Il problema è dunque far in modo di preservare sempre più le aree agricole del parco Sud ma per preservarle, se devo far crescer comunque la città, questi volumi li devo mettere da qualche parte, quindi a mio parere è molto meglio costruire di più nello scalo di porta Romana che sta a due chilometri dal Duomo e da due dal parco Sud che non nel parco Sud. Per preservare tutte le frange inedificate intorno alla citta, dal parco Nord al parco Sud, bisogna concentrare il costruito all’interno.
Boscoincittà può essere considerato il prototipo di “forestazione urbana”: l’obiettivo è di realizzare grandi superfici boscate nelle aree periurbane, con tecniche di coltivazione che consentono di limitare i costi, sia di realizzazione che di gestione. Sono aree spesso sottratte all’attività pianificatoria come aree protette, o spazi marginali e periferici considerati poco appetibili per o sviluppo immobiliare.
Cosa manca dunque a Milano?
La città deve poter crescere per avere più abitazioni accessibili a più strati di popolazione.

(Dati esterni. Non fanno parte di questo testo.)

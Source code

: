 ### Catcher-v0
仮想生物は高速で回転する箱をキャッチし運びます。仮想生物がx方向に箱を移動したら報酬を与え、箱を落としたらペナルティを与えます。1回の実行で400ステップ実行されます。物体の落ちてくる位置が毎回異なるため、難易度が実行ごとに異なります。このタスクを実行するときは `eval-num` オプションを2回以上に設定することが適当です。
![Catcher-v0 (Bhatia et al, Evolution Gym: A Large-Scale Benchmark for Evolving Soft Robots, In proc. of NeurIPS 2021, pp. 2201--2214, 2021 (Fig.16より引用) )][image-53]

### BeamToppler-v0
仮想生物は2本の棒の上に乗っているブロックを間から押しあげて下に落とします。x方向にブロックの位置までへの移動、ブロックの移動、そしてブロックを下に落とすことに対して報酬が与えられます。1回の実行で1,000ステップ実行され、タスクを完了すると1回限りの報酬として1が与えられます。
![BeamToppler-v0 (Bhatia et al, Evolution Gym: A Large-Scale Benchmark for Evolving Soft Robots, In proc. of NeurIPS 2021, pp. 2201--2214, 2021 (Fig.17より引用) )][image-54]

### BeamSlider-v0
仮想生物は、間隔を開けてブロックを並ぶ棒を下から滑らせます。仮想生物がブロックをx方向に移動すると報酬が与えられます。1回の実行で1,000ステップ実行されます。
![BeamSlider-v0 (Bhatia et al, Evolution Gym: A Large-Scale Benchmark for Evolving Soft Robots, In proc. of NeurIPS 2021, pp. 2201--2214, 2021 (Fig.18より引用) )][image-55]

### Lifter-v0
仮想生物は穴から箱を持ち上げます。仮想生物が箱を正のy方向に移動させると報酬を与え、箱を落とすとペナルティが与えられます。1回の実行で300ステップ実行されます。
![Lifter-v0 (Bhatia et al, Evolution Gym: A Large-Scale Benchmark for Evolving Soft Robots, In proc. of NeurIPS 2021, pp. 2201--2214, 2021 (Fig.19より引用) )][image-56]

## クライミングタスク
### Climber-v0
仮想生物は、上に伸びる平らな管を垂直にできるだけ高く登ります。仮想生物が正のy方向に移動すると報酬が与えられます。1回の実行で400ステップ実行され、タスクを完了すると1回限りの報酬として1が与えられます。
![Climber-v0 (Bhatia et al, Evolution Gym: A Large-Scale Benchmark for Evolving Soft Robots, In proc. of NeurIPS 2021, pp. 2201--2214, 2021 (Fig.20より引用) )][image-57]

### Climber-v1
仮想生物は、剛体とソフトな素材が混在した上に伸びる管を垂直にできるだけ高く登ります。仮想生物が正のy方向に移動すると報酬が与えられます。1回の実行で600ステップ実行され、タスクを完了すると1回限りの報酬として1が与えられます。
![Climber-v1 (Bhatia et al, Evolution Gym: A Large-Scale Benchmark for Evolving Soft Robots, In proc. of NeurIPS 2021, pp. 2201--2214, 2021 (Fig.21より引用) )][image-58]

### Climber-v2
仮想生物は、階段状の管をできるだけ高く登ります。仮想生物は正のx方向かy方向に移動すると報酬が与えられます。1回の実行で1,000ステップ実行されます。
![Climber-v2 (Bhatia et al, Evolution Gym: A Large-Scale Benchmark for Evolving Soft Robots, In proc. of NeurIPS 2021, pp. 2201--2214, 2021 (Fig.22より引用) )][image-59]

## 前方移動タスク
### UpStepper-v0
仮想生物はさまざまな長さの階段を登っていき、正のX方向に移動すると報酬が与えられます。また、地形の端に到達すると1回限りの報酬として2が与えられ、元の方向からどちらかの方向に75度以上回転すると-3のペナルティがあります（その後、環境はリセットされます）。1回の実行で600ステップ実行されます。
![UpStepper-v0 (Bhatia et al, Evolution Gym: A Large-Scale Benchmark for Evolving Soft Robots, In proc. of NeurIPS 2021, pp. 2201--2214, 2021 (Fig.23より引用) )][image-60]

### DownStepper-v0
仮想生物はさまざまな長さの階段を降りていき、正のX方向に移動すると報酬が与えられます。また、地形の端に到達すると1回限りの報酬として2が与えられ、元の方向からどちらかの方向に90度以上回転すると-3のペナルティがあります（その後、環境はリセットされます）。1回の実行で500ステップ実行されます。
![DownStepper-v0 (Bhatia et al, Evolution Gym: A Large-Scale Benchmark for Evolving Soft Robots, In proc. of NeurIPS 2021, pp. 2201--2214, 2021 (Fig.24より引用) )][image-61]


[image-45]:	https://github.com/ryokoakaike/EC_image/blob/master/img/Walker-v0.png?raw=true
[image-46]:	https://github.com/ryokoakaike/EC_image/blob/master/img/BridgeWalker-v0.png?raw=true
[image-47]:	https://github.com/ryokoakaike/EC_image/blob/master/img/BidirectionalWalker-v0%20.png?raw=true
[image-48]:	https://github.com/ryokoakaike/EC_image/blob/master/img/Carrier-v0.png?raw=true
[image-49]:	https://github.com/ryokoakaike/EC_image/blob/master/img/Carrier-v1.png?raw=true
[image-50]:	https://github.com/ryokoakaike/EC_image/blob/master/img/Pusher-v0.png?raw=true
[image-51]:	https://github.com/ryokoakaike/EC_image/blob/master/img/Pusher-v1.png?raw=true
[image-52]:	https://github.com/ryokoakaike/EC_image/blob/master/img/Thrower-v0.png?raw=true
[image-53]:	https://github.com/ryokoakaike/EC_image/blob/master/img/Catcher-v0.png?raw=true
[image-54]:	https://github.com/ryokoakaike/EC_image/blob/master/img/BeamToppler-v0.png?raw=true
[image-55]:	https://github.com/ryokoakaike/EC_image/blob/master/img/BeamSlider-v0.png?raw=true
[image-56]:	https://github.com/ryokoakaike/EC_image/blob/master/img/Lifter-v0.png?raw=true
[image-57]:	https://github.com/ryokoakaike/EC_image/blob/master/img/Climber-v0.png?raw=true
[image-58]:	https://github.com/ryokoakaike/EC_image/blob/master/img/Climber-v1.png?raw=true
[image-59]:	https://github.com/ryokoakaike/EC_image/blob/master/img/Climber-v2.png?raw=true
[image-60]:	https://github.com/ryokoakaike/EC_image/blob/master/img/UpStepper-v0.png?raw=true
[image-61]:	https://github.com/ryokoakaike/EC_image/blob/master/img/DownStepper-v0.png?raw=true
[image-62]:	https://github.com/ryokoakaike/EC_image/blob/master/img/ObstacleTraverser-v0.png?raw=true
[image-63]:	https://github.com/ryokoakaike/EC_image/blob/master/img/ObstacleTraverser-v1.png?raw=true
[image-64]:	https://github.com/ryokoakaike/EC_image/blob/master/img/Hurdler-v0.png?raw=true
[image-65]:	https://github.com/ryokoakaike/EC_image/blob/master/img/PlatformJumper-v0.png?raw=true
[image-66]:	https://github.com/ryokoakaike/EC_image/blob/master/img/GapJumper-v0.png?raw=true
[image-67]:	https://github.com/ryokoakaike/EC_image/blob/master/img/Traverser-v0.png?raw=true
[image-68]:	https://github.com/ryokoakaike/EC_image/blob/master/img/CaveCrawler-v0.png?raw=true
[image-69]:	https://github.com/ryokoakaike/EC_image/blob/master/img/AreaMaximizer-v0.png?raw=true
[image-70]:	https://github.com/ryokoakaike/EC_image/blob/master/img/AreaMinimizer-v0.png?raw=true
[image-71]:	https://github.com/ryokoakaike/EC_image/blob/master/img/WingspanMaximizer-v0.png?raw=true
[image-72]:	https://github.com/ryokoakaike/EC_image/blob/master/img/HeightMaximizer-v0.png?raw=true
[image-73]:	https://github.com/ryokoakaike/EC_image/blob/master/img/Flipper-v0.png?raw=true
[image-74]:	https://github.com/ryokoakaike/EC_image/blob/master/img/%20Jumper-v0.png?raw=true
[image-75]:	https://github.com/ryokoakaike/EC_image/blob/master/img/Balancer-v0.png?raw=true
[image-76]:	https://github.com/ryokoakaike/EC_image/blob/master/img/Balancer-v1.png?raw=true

Quello che adesso manca a Milano è l’abitazione per il ceto medio. C’è il social housing e poi ci sono le case di lusso. Mancano abitazioni a tremila euro a metro quadro per lo strato della popolazione media. Bisogna dunque pensare a dei nuovi brown fields (terreni non attualmente in uso), che indico nel libro, legati all’idea di urbanizzare gli svincoli delle tangenziali e delle autostrade. Questa può apparire come un’idea marziana. Ma arriva da Parigi, Londra, Amsterdam. Gli svincoli, costruiti generalmente negli anni Cinquanta e Sessanta, sono stati oramai inglobati nell’urbanizzazione e hanno vicino il sistema di infrastrutture, trasporti e parchi territoriali. Se occorre pensare a una nuova centralità queste sono aree prevalentemente pubbliche interessanti da considerare.